NBS: Key policy rate kept on hold
At its meeting yesterday, the NBS Executive Board voted to keep the key policy rate on hold, at 3.0%. In making such decision, the Executive Board was guided by the expected movement in inflation and its underlying factors, and the effects of past monetary policy easing. After reaching this year’s low in April, inflation returned within the target tolerance band, in line with expectations, and touched 2.6% in August.
Source: NBS

INO:

Dow rises for first time in 3 days, but gains capped amid fear of higher rates, European markets tumble at the close as Italy, China woes weigh, FTSE MIB falls 2.4%
The Dow Jones Industrial Average rose for the first time in three days on Monday, but its gains were kept in check as investors continued to fret over a sharp rise in interest rates. The 30-stock index climbed 39.73 points to 26,486.78, led by gains in Walgreens Boots Alliance.
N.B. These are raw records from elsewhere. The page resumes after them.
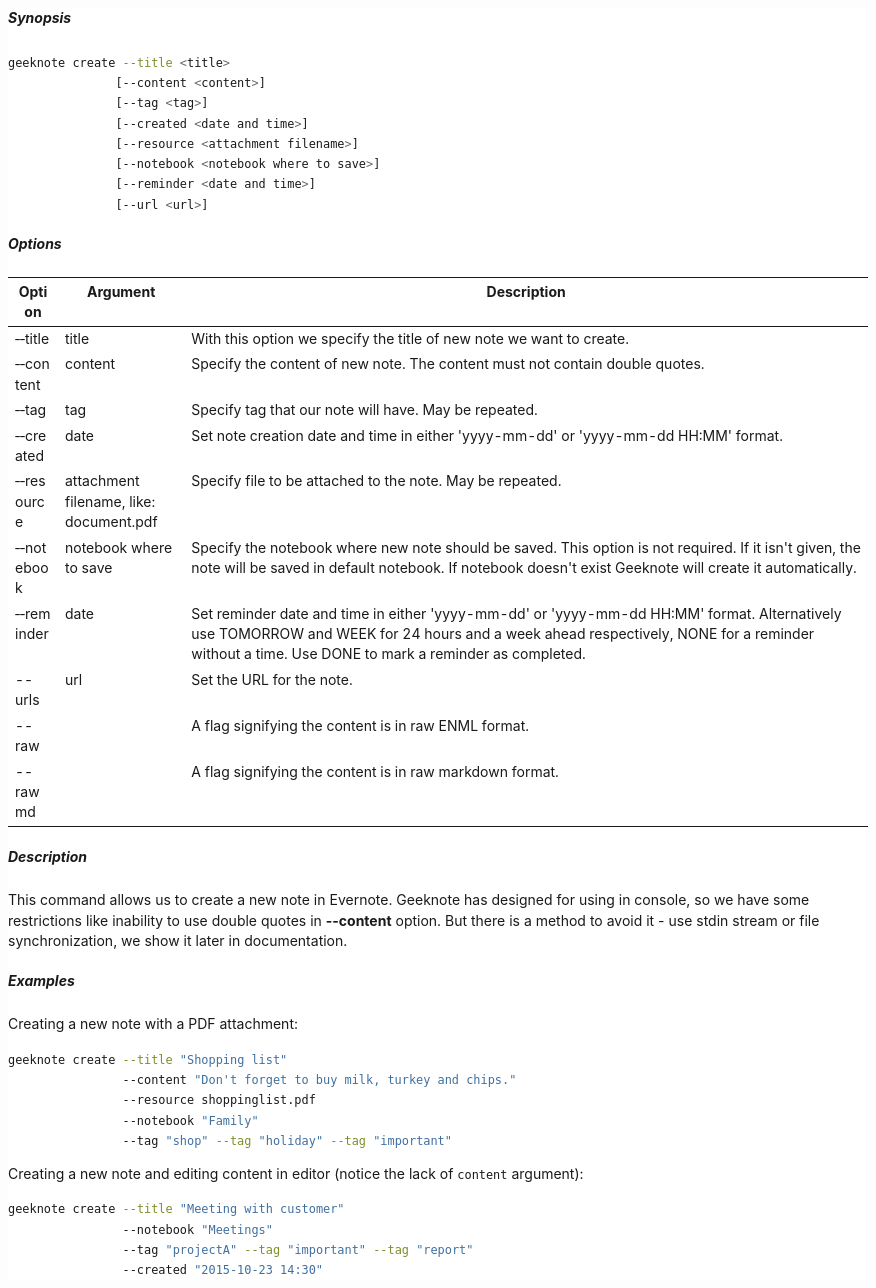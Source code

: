 ##### Synopsis

``` sh
geeknote create --title <title>
               [--content <content>]
               [--tag <tag>]
               [--created <date and time>]
               [--resource <attachment filename>]
               [--notebook <notebook where to save>]
               [--reminder <date and time>]
               [--url <url>]
```

##### Options

| Option     | Argument | Description |
|------------|----------|-------------|
| ‑‑title    | title    | With this option we specify the title of new note we want to create. |
| ‑‑content  | content  | Specify the content of new note. The content must not contain double quotes. |
| ‑‑tag      | tag      | Specify tag that our note will have. May be repeated. |
| ‑‑created  | date     | Set note creation date and time in either 'yyyy-mm-dd' or 'yyyy-mm-dd HH:MM' format. |
| ‑‑resource | attachment filename, like: document.pdf |Specify file to be attached to the note.  May be repeated. |
| ‑‑notebook | notebook where to save | Specify the notebook where new note should be saved. This option is not required. If it isn't given, the note will be saved in default notebook. If notebook doesn't exist Geeknote will create it automatically. |
| ‑‑reminder | date     | Set reminder date and time in either 'yyyy-mm-dd' or 'yyyy-mm-dd HH:MM' format. Alternatively use TOMORROW and WEEK for 24 hours and a week ahead respectively, NONE for a reminder without a time. Use DONE to mark a reminder as completed. |
| --urls     | url      | Set the URL for the note. |
| --raw      |          | A flag signifying the content is in raw ENML format. |
| --rawmd    |          | A flag signifying the content is in raw markdown format. |

##### Description
This command allows us to create a new note in Evernote. Geeknote has designed for using in console, so we have some restrictions like inability to use double quotes in **--content** option. But there is a method to avoid it - use stdin stream or file synchronization, we show it later in documentation.

##### Examples

Creating a new note with a PDF attachment:

``` sh
geeknote create --title "Shopping list"
                --content "Don't forget to buy milk, turkey and chips."
                --resource shoppinglist.pdf
                --notebook "Family"
                --tag "shop" --tag "holiday" --tag "important"
```

Creating a new note and editing content in editor (notice the lack of `content` argument):

``` sh
geeknote create --title "Meeting with customer"
                --notebook "Meetings"
                --tag "projectA" --tag "important" --tag "report"
                --created "2015-10-23 14:30"

```
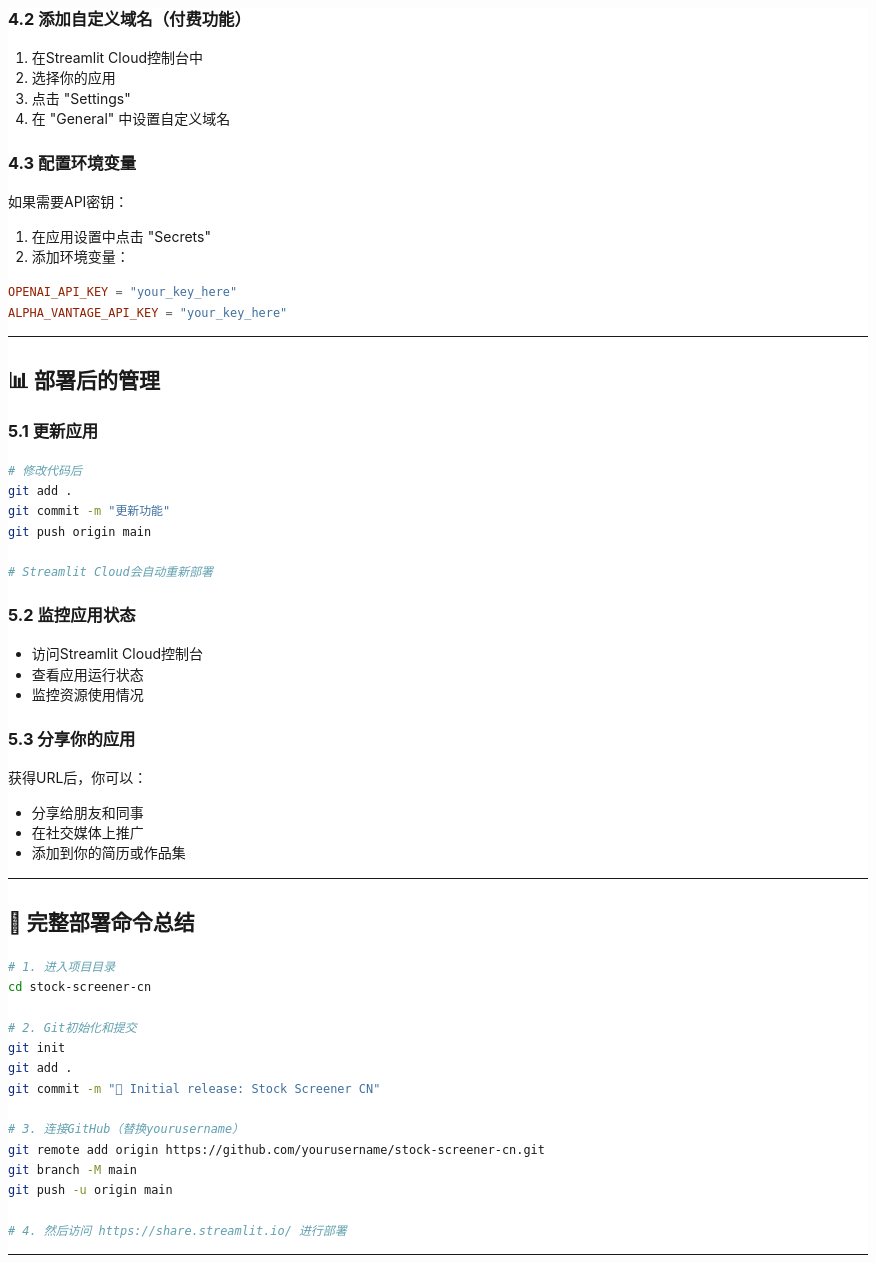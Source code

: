 ### 4.2 添加自定义域名（付费功能）
1. 在Streamlit Cloud控制台中
2. 选择你的应用
3. 点击 "Settings"
4. 在 "General" 中设置自定义域名

### 4.3 配置环境变量
如果需要API密钥：
1. 在应用设置中点击 "Secrets"
2. 添加环境变量：
```toml
OPENAI_API_KEY = "your_key_here"
ALPHA_VANTAGE_API_KEY = "your_key_here"
```

---

## 📊 部署后的管理

### 5.1 更新应用
```bash
# 修改代码后
git add .
git commit -m "更新功能"
git push origin main

# Streamlit Cloud会自动重新部署
```

### 5.2 监控应用状态
- 访问Streamlit Cloud控制台
- 查看应用运行状态
- 监控资源使用情况

### 5.3 分享你的应用
获得URL后，你可以：
- 分享给朋友和同事
- 在社交媒体上推广
- 添加到你的简历或作品集

---

## 🎉 完整部署命令总结

```bash
# 1. 进入项目目录
cd stock-screener-cn

# 2. Git初始化和提交
git init
git add .
git commit -m "🎉 Initial release: Stock Screener CN"

# 3. 连接GitHub（替换yourusername）
git remote add origin https://github.com/yourusername/stock-screener-cn.git
git branch -M main
git push -u origin main

# 4. 然后访问 https://share.streamlit.io/ 进行部署
```

---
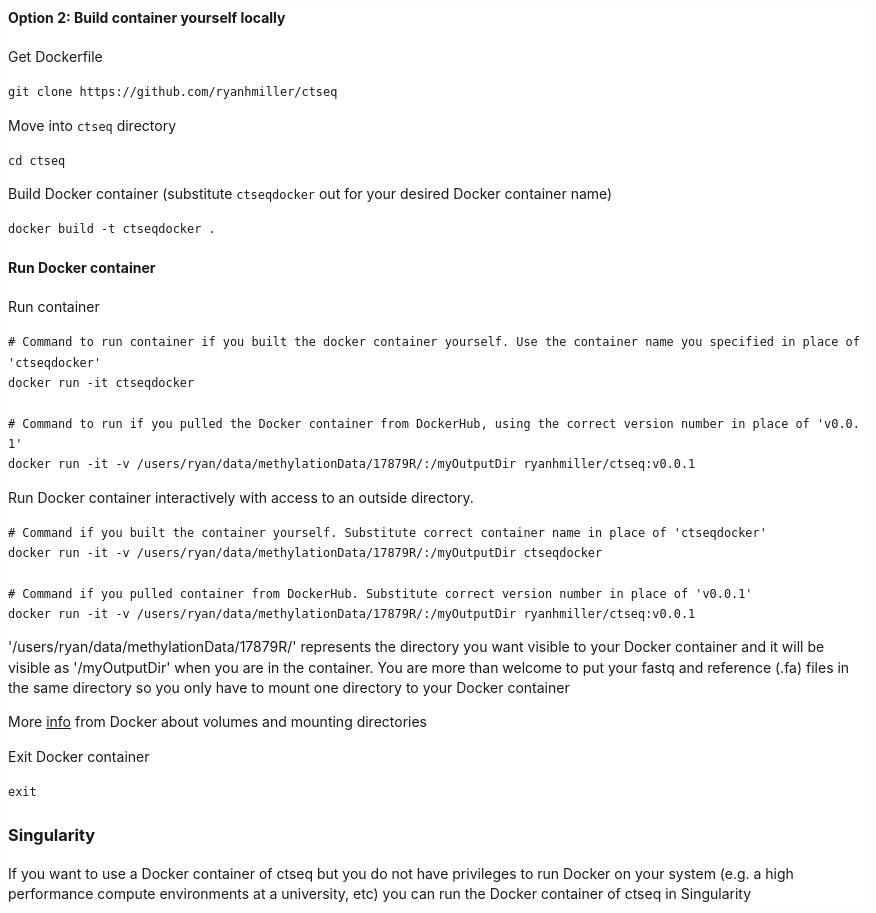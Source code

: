 #### Option 2: Build container yourself locally
Get Dockerfile
```
git clone https://github.com/ryanhmiller/ctseq
```

Move into ```ctseq``` directory
```
cd ctseq
```

Build Docker container (substitute ```ctseqdocker``` out for your desired Docker container name)
```
docker build -t ctseqdocker .
```

#### Run Docker container
Run container
```
# Command to run container if you built the docker container yourself. Use the container name you specified in place of 'ctseqdocker'
docker run -it ctseqdocker

# Command to run if you pulled the Docker container from DockerHub, using the correct version number in place of 'v0.0.1'
docker run -it -v /users/ryan/data/methylationData/17879R/:/myOutputDir ryanhmiller/ctseq:v0.0.1
```


Run Docker container interactively with access to an outside directory.
```
# Command if you built the container yourself. Substitute correct container name in place of 'ctseqdocker'
docker run -it -v /users/ryan/data/methylationData/17879R/:/myOutputDir ctseqdocker

# Command if you pulled container from DockerHub. Substitute correct version number in place of 'v0.0.1'
docker run -it -v /users/ryan/data/methylationData/17879R/:/myOutputDir ryanhmiller/ctseq:v0.0.1
```
'/users/ryan/data/methylationData/17879R/' represents the directory you want visible to your Docker container and it will be visible as '/myOutputDir' when you are in the container. You are more than welcome to put your fastq and reference (.fa) files in the same directory so you only have to mount one directory to your Docker container


More [info](https://docs.docker.com/storage/volumes/) from Docker about volumes and mounting directories


Exit Docker container
```
exit
```

### Singularity
If you want to use a Docker container of ctseq but you do not have privileges to run Docker on your system (e.g. a high performance compute environments at a university, etc) you can run the Docker container of ctseq in Singularity
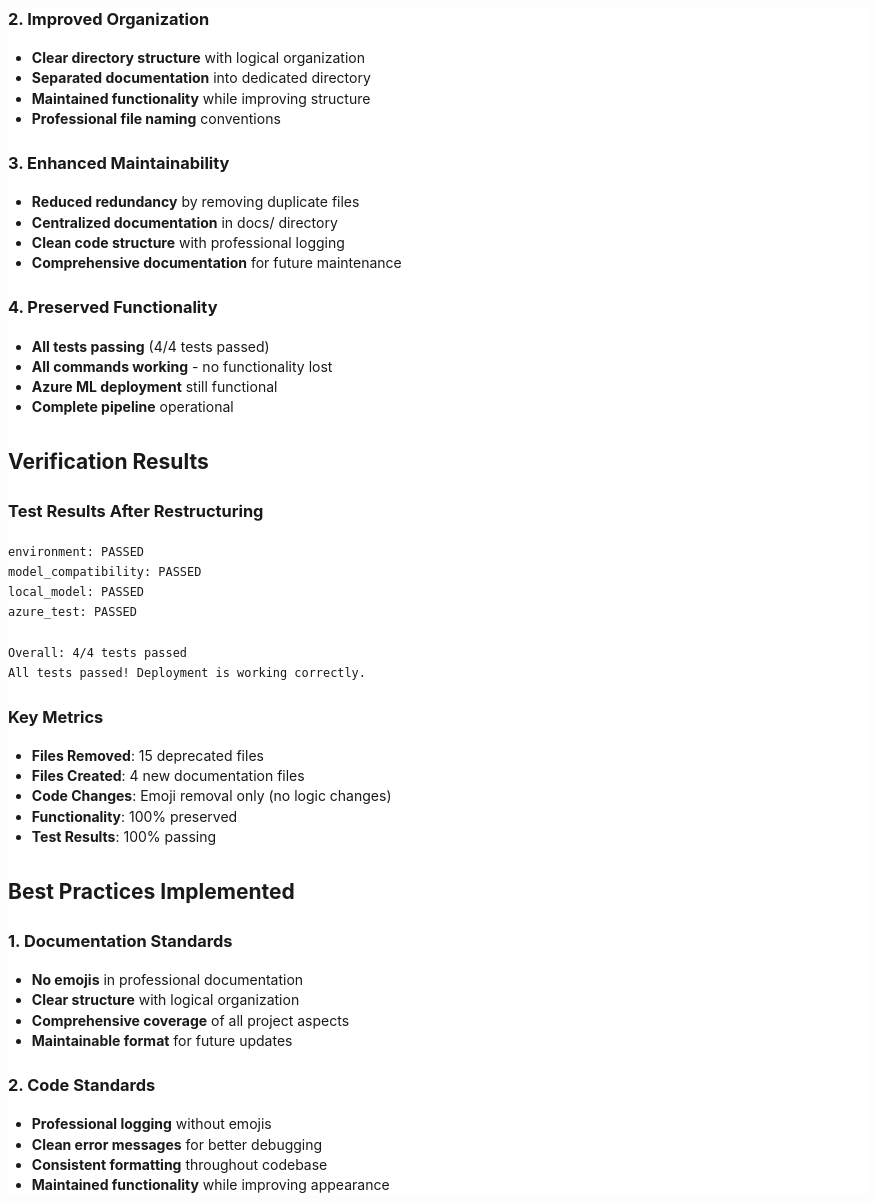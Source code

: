 ### 2. Improved Organization
- **Clear directory structure** with logical organization
- **Separated documentation** into dedicated directory
- **Maintained functionality** while improving structure
- **Professional file naming** conventions

### 3. Enhanced Maintainability
- **Reduced redundancy** by removing duplicate files
- **Centralized documentation** in docs/ directory
- **Clean code structure** with professional logging
- **Comprehensive documentation** for future maintenance

### 4. Preserved Functionality
- **All tests passing** (4/4 tests passed)
- **All commands working** - no functionality lost
- **Azure ML deployment** still functional
- **Complete pipeline** operational

## Verification Results

### Test Results After Restructuring
```
environment: PASSED
model_compatibility: PASSED
local_model: PASSED
azure_test: PASSED

Overall: 4/4 tests passed
All tests passed! Deployment is working correctly.
```

### Key Metrics
- **Files Removed**: 15 deprecated files
- **Files Created**: 4 new documentation files
- **Code Changes**: Emoji removal only (no logic changes)
- **Functionality**: 100% preserved
- **Test Results**: 100% passing

## Best Practices Implemented

### 1. Documentation Standards
- **No emojis** in professional documentation
- **Clear structure** with logical organization
- **Comprehensive coverage** of all project aspects
- **Maintainable format** for future updates

### 2. Code Standards
- **Professional logging** without emojis
- **Clean error messages** for better debugging
- **Consistent formatting** throughout codebase
- **Maintained functionality** while improving appearance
The S&P 500, however, closed just below breakeven at 2,884.43 to post a three-day losing streak. The Nasdaq Composite also pulled back 0.7 percent to 7,735.95, posting its third straight losing session, as large-cap tech shares fell.
The latest corporate earnings season kicks off this week with major banks like Citigroup, J.P. Morgan Chase and Wells Fargo all scheduled to release their latest quarterly results. S&P 500 earnings are expected to have grown by 19.2 percent in the third quarter, according to FactSet data. Corporate profits grew by more than 20 percent in the first two quarters of the year.
Stocks also fell Monday after a decline in overseas markets. Chinese stocks saw declines after the People's Bank of China (PBOC) announced measures on Sunday to cut the amount of cash that banks have to hold as reserves, with the reserve requirement ratios set to be slashed by 100 basis points, effective from next week. The news comes as the nation continues to battle with the U.S. over a tit-for-tat trade war, and is the fourth time the PBOC has slashed its reserve requirement ratio (RRR) in 2018.
European markets finished Monday's session deep in the red, as investor confidence took a knock from weak trading seen in markets overseas. The pan-European Stoxx 600 tumbled 1.12 percent by the close, with all sectors in the region failing to post gains by the end of trade.
The EU reiterated concerns over Italy's budget plans over the weekend, saying it is worried Rome's plans breach what it asked the country to do earlier this summer. In response, Italy said it would "not retreat" from its current spending plans. The news appeared to ratchet up the pressure on the country's already fragile banking sector, with Unicredit, Ubi Banca, Mediobanca and Banco BPM all closing the day down 3.5 percent or more each.